# minimax Algorithmus



## boontje (14. Mai 2014)

Hallo!
Ich programmiere gerade als Projekt ein 4 Gewinnt.
Dabei versuche ich gerade einen Computergegner mit minimax Algorithmus zu Programmieren.
Habe mir auf Wikipedia den Pseudocode angeguckt, verstehe ihn aber nicht wirklich.
Kann mir vlt. jemand einen Tipp geben wie man sowas in Java übersetzt  
Danke im voraus
boontje


----------



## VfL_Freak (15. Mai 2014)

Moin,

von welchen Code sprichst Du denn  ???:L

Gruß
Klaus


----------



## boontje (15. Mai 2014)

Sorry, hab ich ganz vergessen des dazuzuschreiben 
Ich hab mir den Pseudocode von Wikipedia angeguckt 
Hier der Link  Minimax-Algorithmus ? Wikipedia


----------



## VfL_Freak (15. Mai 2014)

das ist aber nicht nur Pseudo-Code drin, sondern auch ein konkreteres Beispiel!
Minimax-Algorithmus ? Wikipedia unter "implementierung"

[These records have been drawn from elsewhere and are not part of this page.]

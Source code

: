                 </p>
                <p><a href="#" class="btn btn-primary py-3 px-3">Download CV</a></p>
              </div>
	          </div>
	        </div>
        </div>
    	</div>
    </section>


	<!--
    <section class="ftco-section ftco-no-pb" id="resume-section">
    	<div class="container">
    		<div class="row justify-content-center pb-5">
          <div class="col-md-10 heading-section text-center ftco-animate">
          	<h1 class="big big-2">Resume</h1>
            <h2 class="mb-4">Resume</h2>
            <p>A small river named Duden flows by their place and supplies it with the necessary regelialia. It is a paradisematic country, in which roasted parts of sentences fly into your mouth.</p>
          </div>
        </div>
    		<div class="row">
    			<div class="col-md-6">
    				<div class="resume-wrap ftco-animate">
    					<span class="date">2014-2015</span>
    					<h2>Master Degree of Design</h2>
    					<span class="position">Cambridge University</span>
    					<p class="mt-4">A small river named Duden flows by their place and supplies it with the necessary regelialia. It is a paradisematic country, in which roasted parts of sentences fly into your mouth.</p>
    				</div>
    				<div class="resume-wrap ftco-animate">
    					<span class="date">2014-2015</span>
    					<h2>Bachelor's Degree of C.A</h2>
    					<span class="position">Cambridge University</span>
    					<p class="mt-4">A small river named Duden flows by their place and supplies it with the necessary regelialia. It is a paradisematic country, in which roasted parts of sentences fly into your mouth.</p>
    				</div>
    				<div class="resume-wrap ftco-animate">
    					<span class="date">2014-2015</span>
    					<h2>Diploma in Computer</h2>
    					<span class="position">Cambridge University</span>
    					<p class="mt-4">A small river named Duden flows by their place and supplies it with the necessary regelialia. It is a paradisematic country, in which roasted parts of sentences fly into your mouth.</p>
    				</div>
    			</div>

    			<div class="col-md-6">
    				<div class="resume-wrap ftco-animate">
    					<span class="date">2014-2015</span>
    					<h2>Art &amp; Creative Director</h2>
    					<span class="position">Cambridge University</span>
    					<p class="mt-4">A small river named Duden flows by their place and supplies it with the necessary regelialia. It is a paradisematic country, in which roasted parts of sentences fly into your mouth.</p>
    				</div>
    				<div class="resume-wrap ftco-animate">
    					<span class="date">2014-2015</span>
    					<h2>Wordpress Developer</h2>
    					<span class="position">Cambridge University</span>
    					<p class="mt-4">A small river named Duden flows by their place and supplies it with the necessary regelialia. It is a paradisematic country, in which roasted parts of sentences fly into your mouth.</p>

Poste doch mal Deinen bisherigen Ansatz und stell' dann kokrete Fragen dazu!
Kompletten Code wird hier sicherlich keiner posten ....


----------



## boontje (15. Mai 2014)

Das erwarte ich auch nicht!
Mein Problem ist, dass ich keinen Ansatz habe!
Ich weiß nicht wie ich anfangen soll und wie man sowas im allgemeinen Programmiert


----------



## turtle (15. Mai 2014)

Zum Thema MiniMax (mit Alpha-Beta-Pruning) gab es in eine der *c't-10/2014* den Artikel "Brettspiel-KI selbst programmieren" der für dich sehr interessant sein dürfte.

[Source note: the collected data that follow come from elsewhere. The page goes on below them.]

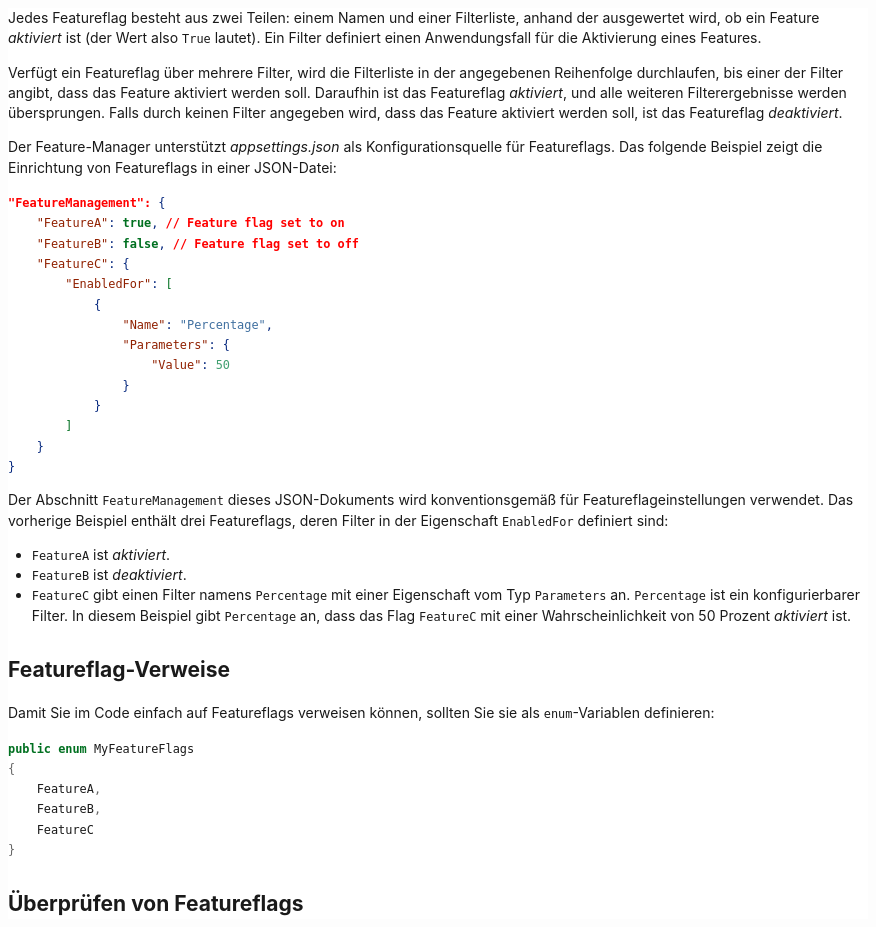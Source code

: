 Jedes Featureflag besteht aus zwei Teilen: einem Namen und einer Filterliste, anhand der ausgewertet wird, ob ein Feature *aktiviert* ist (der Wert also `True` lautet). Ein Filter definiert einen Anwendungsfall für die Aktivierung eines Features.

Verfügt ein Featureflag über mehrere Filter, wird die Filterliste in der angegebenen Reihenfolge durchlaufen, bis einer der Filter angibt, dass das Feature aktiviert werden soll. Daraufhin ist das Featureflag *aktiviert*, und alle weiteren Filterergebnisse werden übersprungen. Falls durch keinen Filter angegeben wird, dass das Feature aktiviert werden soll, ist das Featureflag *deaktiviert*.

Der Feature-Manager unterstützt *appsettings.json* als Konfigurationsquelle für Featureflags. Das folgende Beispiel zeigt die Einrichtung von Featureflags in einer JSON-Datei:

```JSON
"FeatureManagement": {
    "FeatureA": true, // Feature flag set to on
    "FeatureB": false, // Feature flag set to off
    "FeatureC": {
        "EnabledFor": [
            {
                "Name": "Percentage",
                "Parameters": {
                    "Value": 50
                }
            }
        ]
    }
}
```

Der Abschnitt `FeatureManagement` dieses JSON-Dokuments wird konventionsgemäß für Featureflageinstellungen verwendet. Das vorherige Beispiel enthält drei Featureflags, deren Filter in der Eigenschaft `EnabledFor` definiert sind:

* `FeatureA` ist *aktiviert*.
* `FeatureB` ist *deaktiviert*.
* `FeatureC` gibt einen Filter namens `Percentage` mit einer Eigenschaft vom Typ `Parameters` an. `Percentage` ist ein konfigurierbarer Filter. In diesem Beispiel gibt `Percentage` an, dass das Flag `FeatureC` mit einer Wahrscheinlichkeit von 50 Prozent *aktiviert* ist.

## <a name="feature-flag-references"></a>Featureflag-Verweise

Damit Sie im Code einfach auf Featureflags verweisen können, sollten Sie sie als `enum`-Variablen definieren:

```csharp
public enum MyFeatureFlags
{
    FeatureA,
    FeatureB,
    FeatureC
}
```

## <a name="feature-flag-checks"></a>Überprüfen von Featureflags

Da kann ich eigentlich nur referieren und sagen, das bei MiniMax der "Spielbaum" abgespielt wird. 

Es werden alle Züge von Weiss gemacht. Dann werden auf allen resultierenden Positionen alle Züge von Schwarz gemacht. Dieses wird wiederholt bis die gewünschte Spieltiefe erreicht wird. 

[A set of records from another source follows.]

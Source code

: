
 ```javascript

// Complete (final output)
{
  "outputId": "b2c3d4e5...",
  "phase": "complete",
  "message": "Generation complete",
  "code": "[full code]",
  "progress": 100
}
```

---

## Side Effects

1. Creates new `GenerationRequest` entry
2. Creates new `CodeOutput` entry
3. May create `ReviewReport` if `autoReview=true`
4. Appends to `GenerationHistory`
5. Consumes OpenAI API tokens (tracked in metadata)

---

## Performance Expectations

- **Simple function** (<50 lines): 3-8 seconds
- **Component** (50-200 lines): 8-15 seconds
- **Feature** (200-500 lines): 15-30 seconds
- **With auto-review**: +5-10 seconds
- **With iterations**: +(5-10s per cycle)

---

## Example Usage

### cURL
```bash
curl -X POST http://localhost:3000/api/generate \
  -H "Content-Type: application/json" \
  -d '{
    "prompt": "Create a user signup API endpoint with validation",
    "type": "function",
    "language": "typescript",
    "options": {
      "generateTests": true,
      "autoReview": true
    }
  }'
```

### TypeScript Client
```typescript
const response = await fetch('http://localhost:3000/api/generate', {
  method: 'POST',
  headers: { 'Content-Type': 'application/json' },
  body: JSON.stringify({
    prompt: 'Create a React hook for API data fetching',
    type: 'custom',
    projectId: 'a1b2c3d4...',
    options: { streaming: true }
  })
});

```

Dann wird die Endposition bewertet. 

Dieses nennen wir Informatiker eine Tiefensuche, weil der Baum bis zu einer bestimmten Tiefe "abgespielt" wird und die resultierenden Stellungen einfach bewertet werden.

Nun wird diese Bewertung durch den Baum nach oben "gepumpt" und bei Weiss wird derjenige Zug gewählt der zum maximalen Gewinn führt während bei Knoten,in denen Schwarz am Zug ist, denjenigen Zug wählt, der den für ihn besten Zug, also aus weisser Sicht minimalen Gewinn wählt. 

Daher der Name MiniMax.


----------